The WFCF Credit Facility includes covenants that are customary for a loan facility of this type, including maximum capital expenditure levels and financial covenants related to minimum tangible net worth levels, maximum indebtedness to tangible net worth ratio, maximum delinquent and defaulted loan levels, maximum loan charge-off levels, and minimum net interest coverage levels.

 

In addition, the WFCF Credit Facility contains representations and warranties of ABL that are typical for a loan facility of this type.
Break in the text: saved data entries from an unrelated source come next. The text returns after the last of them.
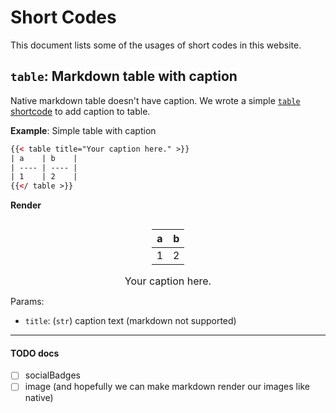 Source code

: # Short Codes

This document lists some of the usages of short codes in this website.



## `table`: Markdown table with caption

Native markdown table doesn't have caption. We wrote a simple [`table` shortcode](../layouts/shortcodes/table.html) to add caption to table.

**Example**: Simple table with caption

```html
{{< table title="Your caption here." >}}
| a    | b    |
| ---- | ---- |
| 1    | 2    |
{{</ table >}}
```

**Render**

<figure>
<div style="display: grid; place-items: center;">
<div style="display: flex; justify-content: center;">
<table>
<thead>
<tr>
<th>a</th>
<th>b</th>
</tr>
</thead>
<tbody>
<tr>
<td>1</td>
<td>2</td>
</tr>
</tbody>
</table>
</div>
<figcaption style="font-size: 16px;" class="gray-text">Your caption here.</figcaption>
</div>
</figure>



Params:

- `title`: (`str`) caption text (markdown not supported)



---

#### TODO docs

- [ ] socialBadges
- [ ] image (and hopefully we can make markdown render our images like native)
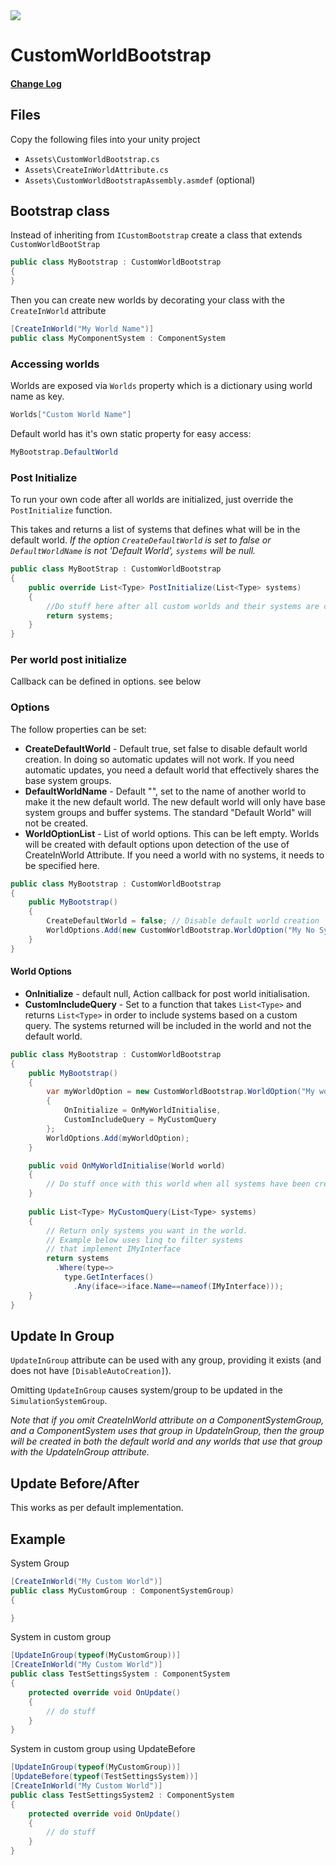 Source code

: <a href="http://tcci.3utilities.com/viewType.html?buildTypeId=ShortID&guest=1"> 
<img src="http://tcci.3utilities.com/app/rest/builds/buildType(id:ShortID)/statusIcon"/>
</a>

# CustomWorldBootstrap

#### [Change Log](ChangeLog.md)

## Files
Copy the following files into your unity project

* `Assets\CustomWorldBootstrap.cs`
* `Assets\CreateInWorldAttribute.cs`
* `Assets\CustomWorldBootstrapAssembly.asmdef` (optional)

## Bootstrap class
Instead of inheriting from `ICustomBootstrap` create a class that extends `CustomWorldBootStrap`

```csharp
public class MyBootstrap : CustomWorldBootstrap
{
}
```
Then you can create new worlds by decorating your class with the `CreateInWorld` attribute

```csharp
[CreateInWorld("My World Name")]
public class MyComponentSystem : ComponentSystem
```

### Accessing worlds
Worlds are exposed via `Worlds` property which is a dictionary using world name as key.

```csharp
Worlds["Custom World Name"]
```
Default world has it's own static property for easy access:

```csharp
MyBootstrap.DefaultWorld
```

### Post Initialize
To run your own code after all worlds are initialized, just override the `PostInitialize` function.

This takes and returns a list of systems that defines what will be in the default world.
*If the option `CreateDefaultWorld` is set to false or `DefaultWorldName` is not 'Default World', `systems` will be null.*

```csharp
public class MyBootStrap : CustomWorldBootstrap
{
    public override List<Type> PostInitialize(List<Type> systems) 
    {
        //Do stuff here after all custom worlds and their systems are created
        return systems;
    }
}
```

### Per world post initialize
Callback can be defined in options. see below

### Options
The follow properties can be set:

* **CreateDefaultWorld** - Default true, set false to disable default world creation. In doing so automatic updates will not work. If you need automatic updates, you need a default world that effectively shares the base system groups.
* **DefaultWorldName** - Default "", set to the name of another world to make it the new default world. The new default world will only have base system groups and buffer systems. The standard "Default World" will not be created. 
* **WorldOptionList** - List of world options. This can be left empty. Worlds will be created with default options upon detection of the use of CreateInWorld Attribute. If you need a world with no systems, it needs to be specified here.


```csharp
public class MyBootstrap : CustomWorldBootstrap
{
    public MyBootstrap()
    {
        CreateDefaultWorld = false; // Disable default world creation
        WorldOptions.Add(new CustomWorldBootstrap.WorldOption("My No System World"));
    }
}
```

#### World Options

* **OnInitialize** - default null, Action<World> callback for post world initialisation.
* **CustomIncludeQuery** - Set to a function that takes `List<Type>` and returns `List<Type>` in order to include systems based on a custom query. The systems returned will be included in the world and not the default world. 
```csharp
public class MyBootstrap : CustomWorldBootstrap
{
    public MyBootstrap()
    {
        var myWorldOption = new CustomWorldBootstrap.WorldOption("My world with initialise callback")
        {
            OnInitialize = OnMyWorldInitialise,
            CustomIncludeQuery = MyCustomQuery
        };
        WorldOptions.Add(myWorldOption);
    }

    public void OnMyWorldInitialise(World world)
    {
        // Do stuff once with this world when all systems have been created.
    }
    
    public List<Type> MyCustomQuery(List<Type> systems)
    {
        // Return only systems you want in the world.
        // Example below uses linq to filter systems 
        // that implement IMyInterface
        return systems
          .Where(type=>
            type.GetInterfaces()
              .Any(iface=>iface.Name==nameof(IMyInterface)));
    }
}

```


## Update In Group
`UpdateInGroup` attribute can be used with any group, providing it exists (and does not have `[DisableAutoCreation]`). 

Omitting `UpdateInGroup` causes system/group to be updated in the `SimulationSystemGroup`. 

*Note that if you omit CreateInWorld attribute on a ComponentSystemGroup, and a ComponentSystem uses that group in UpdateInGroup, then the group will be created in both the default world and any worlds that use that group with the UpdateInGroup attribute.*

## Update Before/After
This works as per default implementation.

## Example

System Group

```csharp
[CreateInWorld("My Custom World")]
public class MyCustomGroup : ComponentSystemGroup)
{

}
```

System in custom group
```csharp
[UpdateInGroup(typeof(MyCustomGroup))]
[CreateInWorld("My Custom World")]
public class TestSettingsSystem : ComponentSystem
{
    protected override void OnUpdate()
    {
        // do stuff
    }
}
```

System in custom group using UpdateBefore
```csharp
[UpdateInGroup(typeof(MyCustomGroup))]
[UpdateBefore(typeof(TestSettingsSystem))]
[CreateInWorld("My Custom World")]
public class TestSettingsSystem2 : ComponentSystem
{
    protected override void OnUpdate()
    {
        // do stuff
    }
}

``` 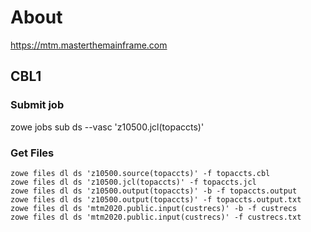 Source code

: # About

https://mtm.masterthemainframe.com

## CBL1

### Submit job

zowe jobs sub ds --vasc 'z10500.jcl(topaccts)'

### Get Files

```
zowe files dl ds 'z10500.source(topaccts)' -f topaccts.cbl
zowe files dl ds 'z10500.jcl(topaccts)' -f topaccts.jcl
zowe files dl ds 'z10500.output(topaccts)' -b -f topaccts.output
zowe files dl ds 'z10500.output(topaccts)' -f topaccts.output.txt
zowe files dl ds 'mtm2020.public.input(custrecs)' -b -f custrecs
zowe files dl ds 'mtm2020.public.input(custrecs)' -f custrecs.txt
```
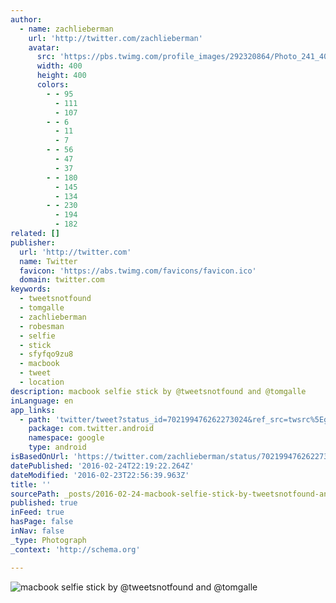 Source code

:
 ```yaml
---
author:
  - name: zachlieberman
    url: 'http://twitter.com/zachlieberman'
    avatar:
      src: 'https://pbs.twimg.com/profile_images/292320864/Photo_241_400x400.jpg'
      width: 400
      height: 400
      colors:
        - - 95
          - 111
          - 107
        - - 6
          - 11
          - 7
        - - 56
          - 47
          - 37
        - - 180
          - 145
          - 134
        - - 230
          - 194
          - 182
related: []
publisher:
  url: 'http://twitter.com'
  name: Twitter
  favicon: 'https://abs.twimg.com/favicons/favicon.ico'
  domain: twitter.com
keywords:
  - tweetsnotfound
  - tomgalle
  - zachlieberman
  - robesman
  - selfie
  - stick
  - sfyfqo9zu8
  - macbook
  - tweet
  - location
description: macbook selfie stick by @tweetsnotfound and @tomgalle
inLanguage: en
app_links:
  - path: 'twitter/tweet?status_id=702199476262273024&ref_src=twsrc%5Egoogle%7Ctwcamp%5Eandroidseo%7Ctwgr%5Estatus%7Ctwterm%5E702199476262273024'
    package: com.twitter.android
    namespace: google
    type: android
isBasedOnUrl: 'https://twitter.com/zachlieberman/status/702199476262273024'
datePublished: '2016-02-24T22:19:22.264Z'
dateModified: '2016-02-23T22:56:39.963Z'
title: ''
sourcePath: _posts/2016-02-24-macbook-selfie-stick-by-tweetsnotfound-and-tomgalle.md
published: true
inFeed: true
hasPage: false
inNav: false
_type: Photograph
_context: 'http://schema.org'

---
```

![macbook selfie stick by &commat;tweetsnotfound and &commat;tomgalle](https://pbs.twimg.com/media/Cb62n6sUUAAyXz-.png:large) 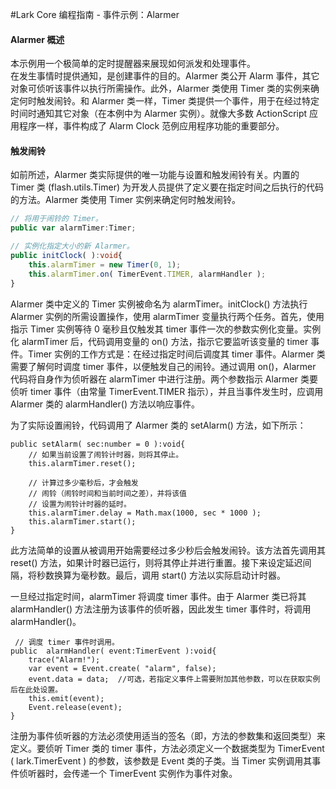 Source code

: #Lark Core 编程指南 - 事件示例：Alarmer

#### Alarmer 概述
本示例用一个极简单的定时提醒器来展现如何派发和处理事件。   
在发生事情时提供通知，是创建事件的目的。Alarmer 类公开 Alarm 事件，其它对象可侦听该事件以执行所需操作。此外，Alarmer 类使用 Timer 类的实例来确定何时触发闹铃。和 Alarmer 类一样，Timer 类提供一个事件，用于在经过特定时间时通知其它对象（在本例中为 Alarmer 实例）。就像大多数 ActionScript 应用程序一样，事件构成了 Alarm Clock 范例应用程序功能的重要部分。

#### 触发闹铃
如前所述，Alarmer 类实际提供的唯一功能与设置和触发闹铃有关。内置的 Timer 类 (flash.utils.Timer) 为开发人员提供了定义要在指定时间之后执行的代码的方法。Alarmer 类使用 Timer 实例来确定何时触发闹铃。

``` TypeScript
// 将用于闹铃的 Timer。
public var alarmTimer:Timer;

// 实例化指定大小的新 Alarmer。
public initClock( ):void{
    this.alarmTimer = new Timer(0, 1);
    this.alarmTimer.on( TimerEvent.TIMER, alarmHandler );
}
```

Alarmer 类中定义的 Timer 实例被命名为 alarmTimer。initClock() 方法执行 Alarmer 实例的所需设置操作，使用 alarmTimer 变量执行两个任务。首先，使用指示 Timer 实例等待 0 毫秒且仅触发其 timer 事件一次的参数实例化变量。实例化 alarmTimer 后，代码调用变量的 on() 方法，指示它要监听该变量的 timer 事件。Timer 实例的工作方式是：在经过指定时间后调度其 timer 事件。Alarmer 类需要了解何时调度 timer 事件，以便触发自己的闹铃。通过调用 on()，Alarmer 代码将自身作为侦听器在 alarmTimer 中进行注册。两个参数指示 Alarmer 类要侦听 timer 事件（由常量 TimerEvent.TIMER 指示），并且当事件发生时，应调用 Alarmer 类的 alarmHandler() 方法以响应事件。

为了实际设置闹铃，代码调用了 Alarmer 类的 setAlarm() 方法，如下所示： 
```
public setAlarm( sec:number = 0 ):void{
    // 如果当前设置了闹铃计时器，则将其停止。
    this.alarmTimer.reset();
    
    // 计算过多少毫秒后，才会触发
    // 闹铃（闹铃时间和当前时间之差），并将该值
    // 设置为闹铃计时器的延时。
    this.alarmTimer.delay = Math.max(1000, sec * 1000 );
    this.alarmTimer.start();
}
```

此方法简单的设置从被调用开始需要经过多少秒后会触发闹铃。该方法首先调用其 reset() 方法，如果计时器已运行，则将其停止并进行重置。接下来设定延迟间隔，将秒数换算为毫秒数。最后，调用 start() 方法以实际启动计时器。

一旦经过指定时间，alarmTimer 将调度 timer 事件。由于 Alarmer 类已将其 alarmHandler() 方法注册为该事件的侦听器，因此发生 timer 事件时，将调用 alarmHandler()。

```
 // 调度 timer 事件时调用。
public  alarmHandler( event:TimerEvent ):void{
    trace("Alarm!");
    var event = Event.create( "alarm", false);
    event.data = data;  //可选，若指定义事件上需要附加其他参数，可以在获取实例后在此处设置。
    this.emit(event);
    Event.release(event);
}
```

注册为事件侦听器的方法必须使用适当的签名（即，方法的参数集和返回类型）来定义。要侦听 Timer 类的 timer 事件，方法必须定义一个数据类型为 TimerEvent ( lark.TimerEvent ) 的参数，该参数是 Event 类的子类。当 Timer 实例调用其事件侦听器时，会传递一个 TimerEvent 实例作为事件对象。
The WFCF Credit Facility also contains customary events of default, including but not limited to, failure to make required payments; failure to comply with certain agreements or covenants; change of control; certain events of bankruptcy and insolvency; and failure to pay certain judgments. In the event that an event of default occurs and is continuing, WFCF may accelerate the indebtedness under this loan facility. At March 31, 2012, ABL was in compliance with all covenants or other requirements set forth in the WFCF Credit Facility.